HomeExpert AdviceArticleVet on the Road: Part 1

Vet on the Road: Part 1

Posted in Health and Veterinary

Making home visits is all in a day’s work for vet, Stuart Duncan MRCVS, from the Liphook Equine Hospital. Join him
as he makes his rounds, treating all sorts of cases

“A great thing about this job,” says Stuart, “is not knowing what I’ll be doing from one day to the next! But what I do know is that it can make demands on my patience, character and stress levels, revealing qualities and traits I didn’t know I had!”

Meet the vet

Stuart Duncan MRCVS, qualified from the University of Glasgow in 1980 and after experience in East Anglia and Gloucestershire joined the Liphook Equine Hospital in 1985. His principal interests are first opinion cases and equine sports medicine. Stuart is also one of the practice’s consultant cardiologist providing second opinions both within the practice and for referring veterinary surgeons.

Sores will develop of the horse bites his legsCase one

Mite misery

For the first call of the day, I leave the clinic early. We’re heading to see Bruno, a 12-year-old, coloured, heavyweight cob, stabled about eight miles from the practice. He has suffered from a long-term, chronic mite problem.

Mites are a perennial problem, particularly in heavy breeds and cobs, affecting the front and hind legs, and causing extreme irritation in many cases. The presence of mites in cobs is usually a permanent problem, one that we can never completely get rid of – only really manage for the best.

In Bruno’s case, the problem has been exacerbated by the fact that he is on box rest for a soft-tissue injury, caused by his exuberance in the field, whereby he has fallen over several times. So to stop him from tearing around, we put him on box rest.
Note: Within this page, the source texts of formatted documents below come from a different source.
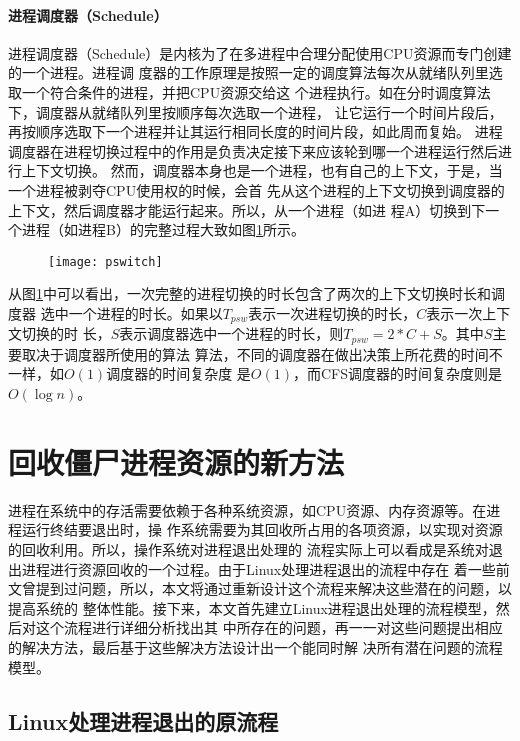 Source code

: \documentclass{swfuthesism}
\begin{document}
\subsubsection{进程调度器（Schedule）}

进程调度器（Schedule）是内核为了在多进程中合理分配使用CPU资源而专门创建的一个进程。进程调
度器的工作原理是按照一定的调度算法每次从就绪队列里选取一个符合条件的进程，并把CPU资源交给这
个进程执行\cite{rusling99tlk}。如在分时调度算法下，调度器从就绪队列里按顺序每次选取一个进程，
让它运行一个时间片段后，再按顺序选取下一个进程并让其运行相同长度的时间片段，如此周而复始。
进程调度器在进程切换过程中的作用是负责决定接下来应该轮到哪一个进程运行然后进行上下文切换。
然而，调度器本身也是一个进程，也有自己的上下文，于是，当一个进程被剥夺CPU使用权的时候，会首
先从这个进程的上下文切换到调度器的上下文，然后调度器才能运行起来。所以，从一个进程（如进
程A）切换到下一个进程（如进程B）的完整过程大致如图\ref{fig:sched5}所示。

\begin{figure}%
  \centering
  \texttt{[image: pswitch]}
  \label{fig:sched5}
\end{figure}

从图\ref{fig:sched5}中可以看出，一次完整的进程切换的时长包含了两次的上下文切换时长和调度器
选中一个进程的时长。如果以$T_{psw}$表示一次进程切换的时长，$C$表示一次上下文切换的时
长，$S$表示调度器选中一个进程的时长，则$T_{psw}=2*C+S$。其中$S$主要取决于调度器所使用的算法
算法，不同的调度器在做出决策上所花费的时间不一样，如$O(1)$调度器的时间复杂度
是$O(1)$\cite{wiki:o1s}，而CFS调度器的时间复杂度则是$O(\log n)$\cite{wiki:cfs}。

\chapter{回收僵尸进程资源的新方法}

进程在系统中的存活需要依赖于各种系统资源，如CPU资源、内存资源等。在进程运行终结要退出时，操
作系统需要为其回收所占用的各项资源，以实现对资源的回收利用。所以，操作系统对进程退出处理的
流程实际上可以看成是系统对退出进程进行资源回收的一个过程。由于Linux处理进程退出的流程中存在
着一些前文曾提到过问题，所以，本文将通过重新设计这个流程来解决这些潜在的问题，以提高系统的
整体性能。接下来，本文首先建立Linux进程退出处理的流程模型，然后对这个流程进行详细分析找出其
中所存在的问题，再一一对这些问题提出相应的解决方法，最后基于这些解决方法设计出一个能同时解
决所有潜在问题的流程模型。

\section{Linux处理进程退出的原流程}
\label{sec:workflow}
\end{document}
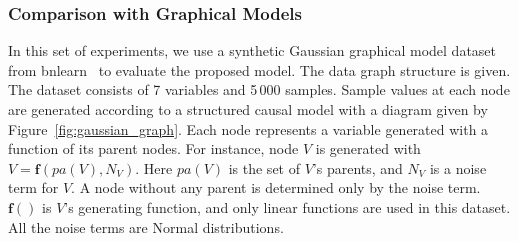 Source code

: \documentclass[sigconf, anonymous, review]{acmart}
\theoremstyle{plain}
\theoremstyle{definition}
\theoremstyle{remark}
\begin{document}
\subsubsection{Comparison with Graphical Models}

In this set of experiments, we use a synthetic  Gaussian graphical model dataset from bnlearn~\cite{bnlearn} to evaluate the proposed model. The data graph structure is given. The dataset consists of 7 variables and 5\,000 samples.  Sample values at each node are generated according to a  structured causal model with  a  diagram given by Figure~\ref{fig:gaussian_graph}. Each node represents a variable generated with a function of its parent nodes. For instance, node $V$ is generated with  $V= \mathbf{f}(pa(V), N_V)$. Here $pa(V)$ is the set of $V$'s parents, and $N_V$ is a noise term for $V$.    A node without any parent is determined only by the noise term.  $\mathbf{f}()$ is $V$'s generating function, and  only linear functions are used in this dataset. All the noise terms are Normal distributions. 
\end{document}
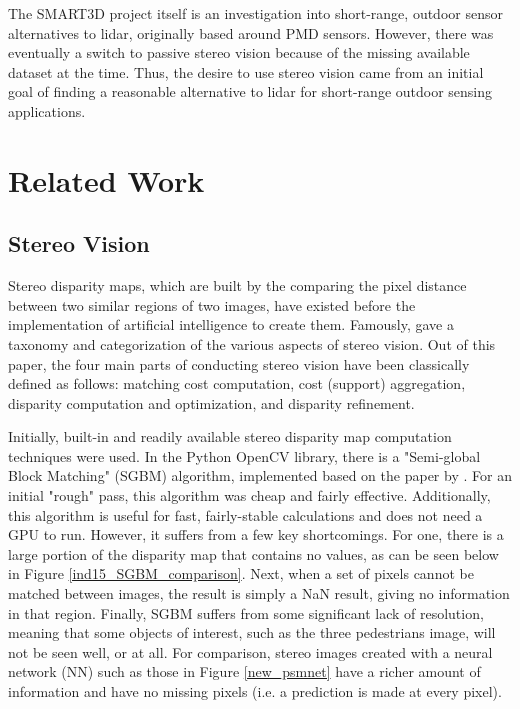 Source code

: The SMART3D project itself is an investigation into short-range, outdoor sensor alternatives to lidar, originally based around PMD sensors. However, there was eventually a switch to passive stereo vision because of the missing available dataset at the time. Thus, the desire to use stereo vision came from an initial goal of finding a reasonable alternative to lidar for short-range outdoor sensing applications. 

\newpage
\section{Related Work} %

\subsection{Stereo Vision}
Stereo disparity maps, which are built by the comparing the pixel distance between two similar regions of two images, have existed before the implementation of artificial intelligence to create them. Famously, \cite{scharstein_taxonomy_2002} gave a taxonomy and categorization of the various aspects of stereo vision. Out of this paper, the four main parts of conducting stereo vision have been classically defined as follows: matching cost computation, cost (support) aggregation, disparity computation and optimization, and disparity refinement. 

Initially, built-in and readily available stereo disparity map computation techniques were used. In the Python OpenCV library, there is a "Semi-global Block Matching" (SGBM) algorithm, implemented based on the paper by \cite{hirschmuller2007stereo}. For an initial "rough" pass, this algorithm was cheap and fairly effective. Additionally, this algorithm is useful for fast, fairly-stable calculations and does not need a GPU to run. However, it suffers from a few key shortcomings. For one, there is a large portion of the disparity map that contains no values, as can be seen below in Figure \ref{ind15_SGBM_comparison}. Next, when a set of pixels cannot be matched between images, the result is simply a NaN result, giving no information in that region. Finally, SGBM suffers from some significant lack of resolution, meaning that some objects of interest, such as the three pedestrians image, will not be seen well, or at all. For comparison, stereo images created with a neural network (NN) such as those in Figure \ref{new_psmnet} have a richer amount of information and have no missing pixels (i.e. a prediction is made at every pixel). 

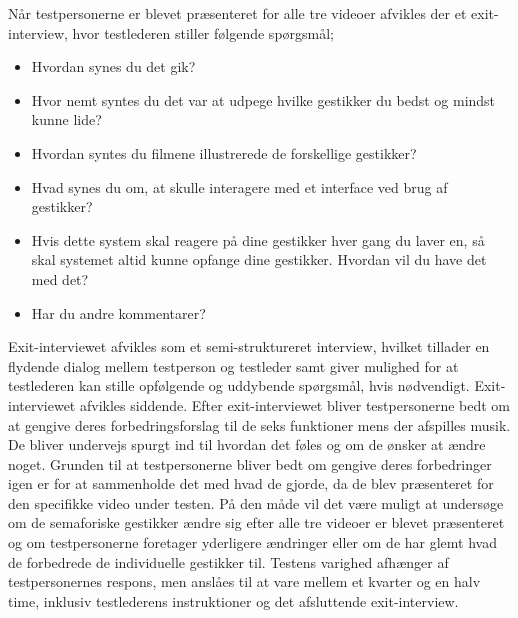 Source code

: Når testpersonerne er blevet præsenteret for alle tre videoer afvikles der et exit-interview, hvor testlederen stiller følgende spørgsmål; \blankline
%
\begin{itemize}
  \item Hvordan synes du det gik? 
  \item Hvor nemt syntes du det var at udpege hvilke gestikker du bedst og mindst kunne lide? 
  \item Hvordan syntes du filmene illustrerede de forskellige gestikker? 
  \item Hvad synes du om, at skulle interagere med et interface ved brug af gestikker? 
  \item Hvis dette system skal reagere på dine gestikker hver gang du laver en, så skal systemet altid kunne opfange dine gestikker. Hvordan vil du have det med det? 
  \item Har du andre kommentarer?\blankline
\end{itemize}
\noindent
%
Exit-interviewet afvikles som et semi-struktureret interview, hvilket tillader en flydende dialog mellem testperson og testleder samt giver mulighed for at testlederen kan stille opfølgende og uddybende spørgsmål, hvis nødvendigt. Exit-interviewet afvikles siddende. Efter exit-interviewet bliver testpersonerne bedt om at gengive deres forbedringsforslag til de seks funktioner mens der afspilles musik. De bliver undervejs spurgt ind til hvordan det føles og om de ønsker at ændre noget. Grunden til at testpersonerne bliver bedt om gengive deres forbedringer igen er for at sammenholde det med hvad de gjorde, da de blev præsenteret for den specifikke video under testen. På den måde vil det være muligt at undersøge om de semaforiske gestikker ændre sig efter alle tre videoer er blevet præsenteret og om testpersonerne foretager yderligere ændringer eller om de har glemt hvad de forbedrede de individuelle gestikker til. \blankline   
%
Testens varighed afhænger af testpersonernes respons, men anslåes til at vare mellem et kvarter og en halv time, inklusiv testlederens instruktioner og det afsluttende exit-interview.
%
However, in the stable, Bruno’s legs have become more irritable, to the point where he is biting them and rubbing them against the feed manger – and now he has open sores on his back legs.

When we arrive at the yard, we check him in-hand out of the box, then examine his legs and the lesions. He is sore and the irritation is very marked, so I decide to sedate him and clip the legs to remove as much of the coarse hair as possible. I wash the legs with warm water and a mild shampoo, then dry them well. An anti-inflammatory/antibiotic preparation is used to treat the open sores – something that should be administered twice daily, as it helps relieve the irritation – then I use an anti-mite wash on the rest of the legs.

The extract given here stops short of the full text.